Work instruction -
Search the records for the string "documentclass" and return each line that has it.

☆ ☆ ☆ ☆ ☆

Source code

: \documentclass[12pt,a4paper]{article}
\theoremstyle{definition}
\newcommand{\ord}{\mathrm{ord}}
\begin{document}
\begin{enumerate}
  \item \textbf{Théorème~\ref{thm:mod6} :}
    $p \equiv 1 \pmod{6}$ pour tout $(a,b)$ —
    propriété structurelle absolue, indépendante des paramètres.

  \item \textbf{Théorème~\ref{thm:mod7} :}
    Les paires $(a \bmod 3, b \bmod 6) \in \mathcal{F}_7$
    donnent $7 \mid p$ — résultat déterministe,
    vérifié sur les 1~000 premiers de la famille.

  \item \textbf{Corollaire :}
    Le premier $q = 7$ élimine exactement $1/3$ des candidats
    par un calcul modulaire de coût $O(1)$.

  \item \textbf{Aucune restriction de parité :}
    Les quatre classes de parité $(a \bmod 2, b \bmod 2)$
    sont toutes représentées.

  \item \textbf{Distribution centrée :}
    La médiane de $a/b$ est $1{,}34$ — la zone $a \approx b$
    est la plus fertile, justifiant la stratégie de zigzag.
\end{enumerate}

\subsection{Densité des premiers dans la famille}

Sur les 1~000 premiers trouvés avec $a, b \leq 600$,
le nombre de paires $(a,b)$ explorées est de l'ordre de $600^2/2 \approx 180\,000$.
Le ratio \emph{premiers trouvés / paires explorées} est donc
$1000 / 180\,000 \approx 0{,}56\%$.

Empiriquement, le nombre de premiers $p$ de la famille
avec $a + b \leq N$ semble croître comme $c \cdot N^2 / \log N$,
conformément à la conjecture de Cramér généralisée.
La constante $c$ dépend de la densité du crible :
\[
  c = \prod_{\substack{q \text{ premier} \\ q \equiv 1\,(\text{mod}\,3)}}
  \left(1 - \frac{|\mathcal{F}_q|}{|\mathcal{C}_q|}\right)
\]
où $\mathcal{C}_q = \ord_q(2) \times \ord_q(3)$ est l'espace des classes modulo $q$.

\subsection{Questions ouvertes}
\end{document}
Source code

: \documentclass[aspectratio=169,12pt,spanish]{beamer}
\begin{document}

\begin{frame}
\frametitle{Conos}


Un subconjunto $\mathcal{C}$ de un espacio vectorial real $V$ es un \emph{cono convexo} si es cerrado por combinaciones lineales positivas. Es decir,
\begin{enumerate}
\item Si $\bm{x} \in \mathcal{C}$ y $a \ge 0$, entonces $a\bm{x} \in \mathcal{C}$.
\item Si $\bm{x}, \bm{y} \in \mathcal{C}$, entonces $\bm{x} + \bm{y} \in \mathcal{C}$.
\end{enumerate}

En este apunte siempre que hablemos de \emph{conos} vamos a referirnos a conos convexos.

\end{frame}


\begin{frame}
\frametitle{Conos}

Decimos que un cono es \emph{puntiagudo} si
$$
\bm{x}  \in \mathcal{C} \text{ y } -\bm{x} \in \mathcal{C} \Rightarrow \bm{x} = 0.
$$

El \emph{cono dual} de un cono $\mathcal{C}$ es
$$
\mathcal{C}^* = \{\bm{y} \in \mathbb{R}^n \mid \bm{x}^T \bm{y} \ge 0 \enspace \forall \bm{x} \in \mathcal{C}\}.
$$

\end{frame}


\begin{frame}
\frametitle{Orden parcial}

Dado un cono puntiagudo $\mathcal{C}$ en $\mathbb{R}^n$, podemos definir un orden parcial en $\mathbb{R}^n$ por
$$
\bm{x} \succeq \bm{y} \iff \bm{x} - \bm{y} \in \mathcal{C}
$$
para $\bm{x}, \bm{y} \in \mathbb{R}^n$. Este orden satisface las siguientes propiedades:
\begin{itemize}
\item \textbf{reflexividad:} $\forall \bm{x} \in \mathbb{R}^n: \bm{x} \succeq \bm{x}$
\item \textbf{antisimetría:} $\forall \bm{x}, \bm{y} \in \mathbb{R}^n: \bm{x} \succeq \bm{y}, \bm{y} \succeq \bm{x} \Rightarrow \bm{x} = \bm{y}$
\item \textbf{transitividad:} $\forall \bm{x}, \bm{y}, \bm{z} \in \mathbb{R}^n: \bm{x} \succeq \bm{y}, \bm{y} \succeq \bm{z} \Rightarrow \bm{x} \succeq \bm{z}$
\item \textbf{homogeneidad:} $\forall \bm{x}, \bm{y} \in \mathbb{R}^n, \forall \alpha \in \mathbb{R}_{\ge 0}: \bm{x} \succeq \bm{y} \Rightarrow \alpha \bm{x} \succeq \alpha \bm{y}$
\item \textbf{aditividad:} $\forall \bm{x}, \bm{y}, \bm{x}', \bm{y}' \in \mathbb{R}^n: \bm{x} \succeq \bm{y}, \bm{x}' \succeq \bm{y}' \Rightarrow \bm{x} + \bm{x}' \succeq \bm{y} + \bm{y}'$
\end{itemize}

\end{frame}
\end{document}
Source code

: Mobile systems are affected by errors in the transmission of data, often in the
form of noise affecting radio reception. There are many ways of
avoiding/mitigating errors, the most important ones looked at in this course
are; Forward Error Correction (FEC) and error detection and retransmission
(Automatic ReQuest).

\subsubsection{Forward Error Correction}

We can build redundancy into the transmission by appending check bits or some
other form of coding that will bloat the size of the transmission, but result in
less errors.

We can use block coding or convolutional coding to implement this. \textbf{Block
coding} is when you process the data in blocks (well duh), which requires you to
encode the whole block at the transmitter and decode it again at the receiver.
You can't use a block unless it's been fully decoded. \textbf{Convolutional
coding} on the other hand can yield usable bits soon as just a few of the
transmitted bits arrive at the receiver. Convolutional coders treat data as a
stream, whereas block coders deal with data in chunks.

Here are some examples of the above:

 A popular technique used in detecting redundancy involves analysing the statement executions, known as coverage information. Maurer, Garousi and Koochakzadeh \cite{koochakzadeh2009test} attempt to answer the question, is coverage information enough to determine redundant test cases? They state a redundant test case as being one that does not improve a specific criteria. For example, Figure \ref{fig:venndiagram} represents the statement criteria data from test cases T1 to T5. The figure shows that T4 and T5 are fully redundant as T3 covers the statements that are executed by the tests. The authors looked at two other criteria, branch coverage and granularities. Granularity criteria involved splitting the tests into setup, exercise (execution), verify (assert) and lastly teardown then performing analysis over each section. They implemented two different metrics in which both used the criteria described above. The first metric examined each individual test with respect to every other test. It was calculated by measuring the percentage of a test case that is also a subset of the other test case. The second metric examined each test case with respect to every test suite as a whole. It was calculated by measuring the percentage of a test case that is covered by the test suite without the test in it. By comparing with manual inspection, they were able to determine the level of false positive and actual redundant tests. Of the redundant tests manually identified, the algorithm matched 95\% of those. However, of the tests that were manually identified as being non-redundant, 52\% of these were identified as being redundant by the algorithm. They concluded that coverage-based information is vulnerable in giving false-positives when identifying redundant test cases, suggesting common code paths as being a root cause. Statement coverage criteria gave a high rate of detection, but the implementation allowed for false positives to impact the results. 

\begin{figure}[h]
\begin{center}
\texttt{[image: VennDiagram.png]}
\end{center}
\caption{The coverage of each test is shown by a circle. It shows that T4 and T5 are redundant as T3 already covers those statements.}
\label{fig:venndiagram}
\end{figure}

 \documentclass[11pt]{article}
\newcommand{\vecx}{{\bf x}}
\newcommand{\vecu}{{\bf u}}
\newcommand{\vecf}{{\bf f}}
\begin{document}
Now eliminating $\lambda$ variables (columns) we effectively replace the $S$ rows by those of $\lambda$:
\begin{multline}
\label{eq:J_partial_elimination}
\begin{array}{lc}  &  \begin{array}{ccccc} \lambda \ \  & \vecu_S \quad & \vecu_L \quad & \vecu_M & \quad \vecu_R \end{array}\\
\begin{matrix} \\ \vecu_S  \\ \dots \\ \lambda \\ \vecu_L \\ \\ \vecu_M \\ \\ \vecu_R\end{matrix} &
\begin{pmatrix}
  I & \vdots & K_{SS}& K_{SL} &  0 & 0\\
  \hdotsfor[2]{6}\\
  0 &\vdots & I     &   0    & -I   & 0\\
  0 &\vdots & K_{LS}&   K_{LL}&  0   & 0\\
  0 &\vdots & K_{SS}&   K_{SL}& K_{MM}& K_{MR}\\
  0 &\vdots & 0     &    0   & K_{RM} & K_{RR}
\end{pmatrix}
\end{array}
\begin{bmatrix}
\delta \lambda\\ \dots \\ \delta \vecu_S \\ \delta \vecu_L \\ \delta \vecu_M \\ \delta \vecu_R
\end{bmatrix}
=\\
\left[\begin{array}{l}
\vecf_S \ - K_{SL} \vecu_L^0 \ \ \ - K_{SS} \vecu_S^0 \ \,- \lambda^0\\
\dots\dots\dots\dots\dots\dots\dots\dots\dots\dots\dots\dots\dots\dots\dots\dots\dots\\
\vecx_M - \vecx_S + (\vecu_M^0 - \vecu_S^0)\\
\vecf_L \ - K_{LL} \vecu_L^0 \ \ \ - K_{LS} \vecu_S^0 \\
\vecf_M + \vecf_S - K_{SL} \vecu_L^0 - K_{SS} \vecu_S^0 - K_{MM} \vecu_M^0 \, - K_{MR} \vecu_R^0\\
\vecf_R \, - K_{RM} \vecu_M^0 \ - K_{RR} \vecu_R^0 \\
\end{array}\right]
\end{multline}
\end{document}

☆ ☆ ☆ ☆ ☆

Response for this exercise -
: \documentclass[12pt,a4paper]{article}
: \documentclass[aspectratio=169,12pt,spanish]{beamer}
 \documentclass[11pt]{article}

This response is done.